Use a system of equations to find the equation of the parabola y = ax^2 + bx + c that passes through the points. Solve the system using matrices. Use a graphing utility to verify your result.
The points are (1,6), (4,3), (5,-2)
@reiny thanks but how did you get 16a in 3 = 16a + 4b + c and 25a in -2 = 25a + 5b + c
using (1,6) ---> 6 = a + b + c
using (4,3) ---> 3 = 16a + 4b + c
using (5,-2) ---> -2 = 25a + 5b + c
The 2nd minus the first: 15a + 3b = -3 or 5a + b = -1
the 3rd minus the 2nd: 9a + b = -5
Now subtract those last two:
4a = -4
a = -1
sub that into 5a + b = -1 to get b
then go into the very first one to get c
your equation is y = ax^2 + bx + c
so in (4,3), x = 4, and y = 3
so 3 = a(4^2) + b(4) + c
same for the other points
thanks, now i get it
Why did the parabola go to the therapist?
Because it had too many ups and downs!
Let's find the equation of the parabola that passes through the points (1,6), (4,3), and (5,-2) using a system of equations and matrices.
We can start by substituting the x and y values of the given points into the equation of the parabola: y = ax^2 + bx + c
For the point (1,6):
6 = a(1)^2 + b(1) + c => 6 = a + b + c
For the point (4,3):
3 = a(4)^2 + b(4) + c => 3 = 16a + 4b + c
For the point (5,-2):
-2 = a(5)^2 + b(5) + c => -2 = 25a + 5b + c
Now we have a system of three equations:
1) 6 = a + b + c
2) 3 = 16a + 4b + c
3) -2 = 25a + 5b + c
To solve this system using matrices, we can write the augmented matrix:
[ 1 1 1 | 6 ]
[ 16 4 1 | 3 ]
[ 25 5 1 | -2 ]
Using matrix operations, we can perform row operations to reduce the matrix into row-echelon form:
[ 1 1 1 | 6 ]
[ 0 -12 -15 | -93 ]
[ 0 0 -24 | -111 ]
From this row-echelon matrix, we can solve for the values of a, b, and c as follows:
c = -111 / -24 = 111/24 = 37/8
b = -93 / -12 = 31/4
a = 6 - (31/4) - (37/8) = -1/8
Therefore, the equation of the parabola that passes through the given points is:
y = (-1/8)x^2 + (31/4)x + 37/8
You can use a graphing utility to verify the graph of this equation. Enjoy exploring the funny world of parabolas!
To find the equation of the parabola that passes through the given points, we can form a system of equations using the coordinates of these points.
The general form of a quadratic equation is: y = ax^2 + bx + c
To create the system of equations, substitute the x and y values of each point into the equation, and solve for the coefficients a, b, and c.
Using the given points:
(1,6): 6 = a(1)^2 + b(1) + c
(4,3): 3 = a(4)^2 + b(4) + c
(5,-2): -2 = a(5)^2 + b(5) + c
Rewriting these equations in standard form:
1a + 1b + c = 6 (Equation 1)
16a + 4b + c = 3 (Equation 2)
25a + 5b + c = -2 (Equation 3)
Now, let's form a matrix equation to solve the system using matrices:
| 1 1 1 | | a | | 6 |
| 16 4 1 | * | b | = | 3 |
| 25 5 1 | | c | | -2 |
To solve this matrix equation, we can use matrix operations to find the values of a, b, and c.

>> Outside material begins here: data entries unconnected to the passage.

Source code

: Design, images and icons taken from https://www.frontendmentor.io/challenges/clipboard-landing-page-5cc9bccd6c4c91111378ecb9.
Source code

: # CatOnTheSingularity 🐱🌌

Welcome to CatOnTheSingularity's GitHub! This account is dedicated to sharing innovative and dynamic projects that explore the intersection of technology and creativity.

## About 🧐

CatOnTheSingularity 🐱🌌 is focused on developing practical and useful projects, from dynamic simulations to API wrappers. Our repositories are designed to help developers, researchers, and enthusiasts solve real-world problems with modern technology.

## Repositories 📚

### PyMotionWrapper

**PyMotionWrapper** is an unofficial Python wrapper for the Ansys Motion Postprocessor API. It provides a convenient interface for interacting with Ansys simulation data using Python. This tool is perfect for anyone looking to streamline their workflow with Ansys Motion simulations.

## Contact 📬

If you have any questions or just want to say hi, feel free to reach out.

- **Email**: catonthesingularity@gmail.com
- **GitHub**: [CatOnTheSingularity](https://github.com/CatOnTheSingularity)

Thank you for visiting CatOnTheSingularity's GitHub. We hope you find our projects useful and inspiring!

Using a graphing utility, we can input the matrix equation, and use the matrix solver function to find the values of a, b, and c.

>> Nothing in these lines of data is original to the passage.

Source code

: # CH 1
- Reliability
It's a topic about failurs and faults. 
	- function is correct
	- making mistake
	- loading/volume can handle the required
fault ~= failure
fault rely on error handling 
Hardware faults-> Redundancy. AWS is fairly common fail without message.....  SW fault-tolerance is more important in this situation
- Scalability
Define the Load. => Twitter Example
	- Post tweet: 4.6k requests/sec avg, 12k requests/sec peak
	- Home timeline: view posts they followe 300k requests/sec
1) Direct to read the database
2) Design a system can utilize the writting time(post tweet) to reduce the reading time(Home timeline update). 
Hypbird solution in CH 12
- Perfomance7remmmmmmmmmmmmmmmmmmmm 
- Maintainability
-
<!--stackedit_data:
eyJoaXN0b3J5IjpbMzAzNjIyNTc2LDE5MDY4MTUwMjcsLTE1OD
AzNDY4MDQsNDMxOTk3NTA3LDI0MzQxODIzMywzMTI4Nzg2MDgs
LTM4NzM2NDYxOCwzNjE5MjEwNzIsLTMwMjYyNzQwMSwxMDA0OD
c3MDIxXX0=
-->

After solving the matrix equation, we get:
a = -1/10
b = 3/5
c = 43/10
Therefore, the equation of the parabola that passes through the given points is:
y = (-1/10)x^2 + (3/5)x + 43/10
To verify this result, graph the equation using a graphing utility and input the given points. You should see that the parabola passes through the points (1,6), (4,3), and (5,-2).